_What you have to do_
Among the entries below, find every line that contains the string "catch", then copy it.

_Provided records_

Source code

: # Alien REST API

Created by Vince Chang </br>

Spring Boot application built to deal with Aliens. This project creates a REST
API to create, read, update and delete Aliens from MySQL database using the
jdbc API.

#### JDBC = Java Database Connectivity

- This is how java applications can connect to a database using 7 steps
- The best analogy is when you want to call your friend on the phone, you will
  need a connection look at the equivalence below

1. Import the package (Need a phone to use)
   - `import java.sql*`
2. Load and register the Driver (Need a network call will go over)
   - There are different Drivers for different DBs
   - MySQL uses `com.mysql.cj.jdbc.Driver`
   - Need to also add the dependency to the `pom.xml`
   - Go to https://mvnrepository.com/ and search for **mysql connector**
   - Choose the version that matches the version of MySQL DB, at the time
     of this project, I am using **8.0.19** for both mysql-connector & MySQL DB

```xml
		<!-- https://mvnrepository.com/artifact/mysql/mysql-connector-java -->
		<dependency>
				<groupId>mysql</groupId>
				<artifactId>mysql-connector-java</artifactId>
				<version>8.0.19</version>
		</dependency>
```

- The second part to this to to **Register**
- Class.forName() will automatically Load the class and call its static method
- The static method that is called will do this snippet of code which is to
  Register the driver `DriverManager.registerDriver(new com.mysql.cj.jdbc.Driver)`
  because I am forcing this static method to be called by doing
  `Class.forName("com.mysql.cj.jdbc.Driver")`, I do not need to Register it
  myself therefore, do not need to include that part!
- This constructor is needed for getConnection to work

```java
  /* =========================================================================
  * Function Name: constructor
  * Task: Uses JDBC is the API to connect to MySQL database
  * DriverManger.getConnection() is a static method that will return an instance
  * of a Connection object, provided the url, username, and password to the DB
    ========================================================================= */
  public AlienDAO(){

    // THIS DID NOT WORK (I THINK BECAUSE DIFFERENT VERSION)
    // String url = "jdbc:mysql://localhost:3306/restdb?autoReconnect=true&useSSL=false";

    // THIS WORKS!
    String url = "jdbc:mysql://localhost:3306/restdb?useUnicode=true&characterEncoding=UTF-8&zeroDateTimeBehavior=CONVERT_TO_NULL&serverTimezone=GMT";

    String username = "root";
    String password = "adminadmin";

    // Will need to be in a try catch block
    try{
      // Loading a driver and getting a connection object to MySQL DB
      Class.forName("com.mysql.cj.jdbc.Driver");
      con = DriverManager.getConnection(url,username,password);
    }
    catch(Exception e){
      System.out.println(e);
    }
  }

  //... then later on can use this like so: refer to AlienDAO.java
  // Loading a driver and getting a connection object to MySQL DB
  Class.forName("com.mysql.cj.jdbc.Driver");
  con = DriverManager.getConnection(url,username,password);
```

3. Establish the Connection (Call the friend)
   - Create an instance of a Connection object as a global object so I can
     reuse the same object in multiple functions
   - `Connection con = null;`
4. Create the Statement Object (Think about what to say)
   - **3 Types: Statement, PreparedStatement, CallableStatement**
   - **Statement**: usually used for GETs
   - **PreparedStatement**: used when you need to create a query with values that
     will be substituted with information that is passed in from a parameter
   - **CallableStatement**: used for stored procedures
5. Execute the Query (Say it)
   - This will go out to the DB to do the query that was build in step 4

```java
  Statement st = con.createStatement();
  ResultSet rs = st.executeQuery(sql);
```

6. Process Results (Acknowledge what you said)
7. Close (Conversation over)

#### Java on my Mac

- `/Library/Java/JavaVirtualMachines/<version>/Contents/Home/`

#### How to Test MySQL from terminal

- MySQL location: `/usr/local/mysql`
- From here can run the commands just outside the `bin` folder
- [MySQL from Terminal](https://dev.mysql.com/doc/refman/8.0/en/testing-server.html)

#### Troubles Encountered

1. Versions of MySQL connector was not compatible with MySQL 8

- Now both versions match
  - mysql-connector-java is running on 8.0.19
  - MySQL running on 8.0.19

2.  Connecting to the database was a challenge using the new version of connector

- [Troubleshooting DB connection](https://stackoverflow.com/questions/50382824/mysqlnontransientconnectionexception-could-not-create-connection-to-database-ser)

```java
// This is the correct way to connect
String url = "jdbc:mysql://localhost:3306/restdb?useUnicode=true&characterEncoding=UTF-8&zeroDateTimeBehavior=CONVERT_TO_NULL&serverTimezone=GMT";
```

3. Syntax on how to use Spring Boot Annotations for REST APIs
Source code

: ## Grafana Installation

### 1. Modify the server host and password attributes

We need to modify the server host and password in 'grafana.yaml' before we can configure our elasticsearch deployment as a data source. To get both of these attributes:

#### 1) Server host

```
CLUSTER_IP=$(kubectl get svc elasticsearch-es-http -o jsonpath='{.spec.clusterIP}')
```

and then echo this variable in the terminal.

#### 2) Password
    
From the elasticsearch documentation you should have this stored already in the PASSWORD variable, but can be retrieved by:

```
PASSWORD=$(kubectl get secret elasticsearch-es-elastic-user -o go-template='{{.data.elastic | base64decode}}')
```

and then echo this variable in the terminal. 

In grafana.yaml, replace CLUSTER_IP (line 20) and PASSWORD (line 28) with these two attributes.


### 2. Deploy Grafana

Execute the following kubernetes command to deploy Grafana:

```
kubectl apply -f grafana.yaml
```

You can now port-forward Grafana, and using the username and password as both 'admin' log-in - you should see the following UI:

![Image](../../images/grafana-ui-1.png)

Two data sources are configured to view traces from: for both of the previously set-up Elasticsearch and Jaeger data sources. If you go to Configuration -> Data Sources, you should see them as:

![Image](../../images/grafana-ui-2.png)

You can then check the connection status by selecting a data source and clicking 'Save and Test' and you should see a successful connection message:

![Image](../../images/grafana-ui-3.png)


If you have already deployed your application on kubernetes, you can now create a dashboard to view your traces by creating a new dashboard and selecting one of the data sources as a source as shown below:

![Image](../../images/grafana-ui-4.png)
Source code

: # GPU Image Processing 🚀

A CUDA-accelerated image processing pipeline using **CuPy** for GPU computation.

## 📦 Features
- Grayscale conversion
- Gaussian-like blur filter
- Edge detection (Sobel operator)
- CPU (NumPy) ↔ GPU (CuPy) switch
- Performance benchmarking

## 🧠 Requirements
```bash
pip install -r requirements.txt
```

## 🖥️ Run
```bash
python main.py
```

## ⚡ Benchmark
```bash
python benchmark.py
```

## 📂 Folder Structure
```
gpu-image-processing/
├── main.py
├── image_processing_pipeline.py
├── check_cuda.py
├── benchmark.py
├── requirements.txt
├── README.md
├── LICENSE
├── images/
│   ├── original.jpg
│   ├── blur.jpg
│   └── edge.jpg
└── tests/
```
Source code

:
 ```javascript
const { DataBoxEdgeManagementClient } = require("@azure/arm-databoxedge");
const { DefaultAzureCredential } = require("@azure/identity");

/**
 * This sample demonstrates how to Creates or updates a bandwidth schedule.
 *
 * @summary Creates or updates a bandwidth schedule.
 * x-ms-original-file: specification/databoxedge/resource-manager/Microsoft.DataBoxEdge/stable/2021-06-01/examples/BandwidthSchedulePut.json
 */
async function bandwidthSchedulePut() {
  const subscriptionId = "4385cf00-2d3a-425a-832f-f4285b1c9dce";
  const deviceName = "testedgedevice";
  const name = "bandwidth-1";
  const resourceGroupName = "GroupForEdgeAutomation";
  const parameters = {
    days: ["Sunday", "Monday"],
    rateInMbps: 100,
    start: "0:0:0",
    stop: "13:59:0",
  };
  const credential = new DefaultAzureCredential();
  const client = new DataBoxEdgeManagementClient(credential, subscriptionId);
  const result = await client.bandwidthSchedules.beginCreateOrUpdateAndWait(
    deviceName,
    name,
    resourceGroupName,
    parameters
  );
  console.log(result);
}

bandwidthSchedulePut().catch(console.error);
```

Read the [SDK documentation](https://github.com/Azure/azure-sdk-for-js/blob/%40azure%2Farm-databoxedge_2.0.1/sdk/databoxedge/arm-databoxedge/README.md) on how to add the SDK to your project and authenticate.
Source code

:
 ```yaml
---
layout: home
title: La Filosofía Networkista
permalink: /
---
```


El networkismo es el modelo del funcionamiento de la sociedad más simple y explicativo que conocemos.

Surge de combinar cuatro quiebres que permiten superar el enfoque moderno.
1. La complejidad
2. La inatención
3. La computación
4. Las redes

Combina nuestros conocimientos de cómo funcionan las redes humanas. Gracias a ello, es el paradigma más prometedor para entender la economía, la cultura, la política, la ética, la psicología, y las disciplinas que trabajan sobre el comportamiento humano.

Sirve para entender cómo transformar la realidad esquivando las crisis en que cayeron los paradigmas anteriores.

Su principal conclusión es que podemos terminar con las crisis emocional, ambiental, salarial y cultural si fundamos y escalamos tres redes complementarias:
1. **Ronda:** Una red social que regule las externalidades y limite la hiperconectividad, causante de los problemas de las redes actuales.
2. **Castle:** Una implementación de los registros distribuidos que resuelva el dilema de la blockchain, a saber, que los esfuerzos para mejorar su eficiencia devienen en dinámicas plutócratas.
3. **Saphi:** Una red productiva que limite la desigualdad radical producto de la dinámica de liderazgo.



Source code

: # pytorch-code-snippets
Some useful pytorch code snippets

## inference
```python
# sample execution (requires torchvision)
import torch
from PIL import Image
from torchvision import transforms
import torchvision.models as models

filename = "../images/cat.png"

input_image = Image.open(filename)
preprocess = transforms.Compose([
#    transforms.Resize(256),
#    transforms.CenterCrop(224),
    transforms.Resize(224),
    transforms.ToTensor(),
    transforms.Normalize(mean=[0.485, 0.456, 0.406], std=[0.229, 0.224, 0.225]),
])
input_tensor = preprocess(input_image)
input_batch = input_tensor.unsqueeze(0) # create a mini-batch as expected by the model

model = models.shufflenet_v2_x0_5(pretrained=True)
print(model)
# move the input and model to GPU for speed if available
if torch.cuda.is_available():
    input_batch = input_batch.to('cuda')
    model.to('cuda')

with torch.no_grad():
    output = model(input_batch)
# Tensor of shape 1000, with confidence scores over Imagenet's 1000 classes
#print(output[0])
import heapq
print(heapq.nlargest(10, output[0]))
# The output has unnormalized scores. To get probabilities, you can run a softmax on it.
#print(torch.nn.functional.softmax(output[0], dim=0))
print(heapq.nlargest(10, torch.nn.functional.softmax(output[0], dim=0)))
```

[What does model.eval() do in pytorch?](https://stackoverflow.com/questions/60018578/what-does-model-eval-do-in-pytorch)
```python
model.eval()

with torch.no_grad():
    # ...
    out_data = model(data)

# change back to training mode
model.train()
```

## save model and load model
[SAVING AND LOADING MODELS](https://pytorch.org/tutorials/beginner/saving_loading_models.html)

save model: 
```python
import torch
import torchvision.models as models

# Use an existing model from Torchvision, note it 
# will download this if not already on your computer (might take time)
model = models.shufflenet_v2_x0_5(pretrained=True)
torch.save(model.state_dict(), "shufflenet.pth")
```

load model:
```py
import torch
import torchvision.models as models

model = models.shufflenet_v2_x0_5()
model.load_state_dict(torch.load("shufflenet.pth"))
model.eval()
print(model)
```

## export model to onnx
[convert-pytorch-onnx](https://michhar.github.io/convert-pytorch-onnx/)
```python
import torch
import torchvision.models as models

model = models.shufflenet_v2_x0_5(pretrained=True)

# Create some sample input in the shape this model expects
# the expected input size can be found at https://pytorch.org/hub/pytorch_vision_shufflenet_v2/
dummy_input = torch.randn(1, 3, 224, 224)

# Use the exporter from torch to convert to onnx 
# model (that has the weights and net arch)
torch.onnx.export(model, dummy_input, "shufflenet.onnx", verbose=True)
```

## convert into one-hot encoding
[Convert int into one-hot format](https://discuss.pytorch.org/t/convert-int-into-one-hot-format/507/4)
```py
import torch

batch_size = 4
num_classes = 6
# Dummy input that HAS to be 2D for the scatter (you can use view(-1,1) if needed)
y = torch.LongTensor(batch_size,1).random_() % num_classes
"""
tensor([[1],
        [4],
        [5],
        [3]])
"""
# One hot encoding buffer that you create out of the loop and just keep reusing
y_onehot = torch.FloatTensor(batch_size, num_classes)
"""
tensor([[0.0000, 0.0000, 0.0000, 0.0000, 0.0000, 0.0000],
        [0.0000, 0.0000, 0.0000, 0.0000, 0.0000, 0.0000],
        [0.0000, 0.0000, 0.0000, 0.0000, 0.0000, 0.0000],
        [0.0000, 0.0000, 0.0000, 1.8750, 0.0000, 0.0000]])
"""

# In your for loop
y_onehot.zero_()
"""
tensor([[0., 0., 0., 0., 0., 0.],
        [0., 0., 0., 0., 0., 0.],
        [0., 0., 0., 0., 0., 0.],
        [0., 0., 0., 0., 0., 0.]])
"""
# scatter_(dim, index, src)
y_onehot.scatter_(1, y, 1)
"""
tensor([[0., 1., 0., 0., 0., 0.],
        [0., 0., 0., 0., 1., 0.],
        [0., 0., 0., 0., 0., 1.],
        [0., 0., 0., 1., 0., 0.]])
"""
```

_Solved problem_
    // Will need to be in a try catch block
    catch(Exception e){
bandwidthSchedulePut().catch(console.error);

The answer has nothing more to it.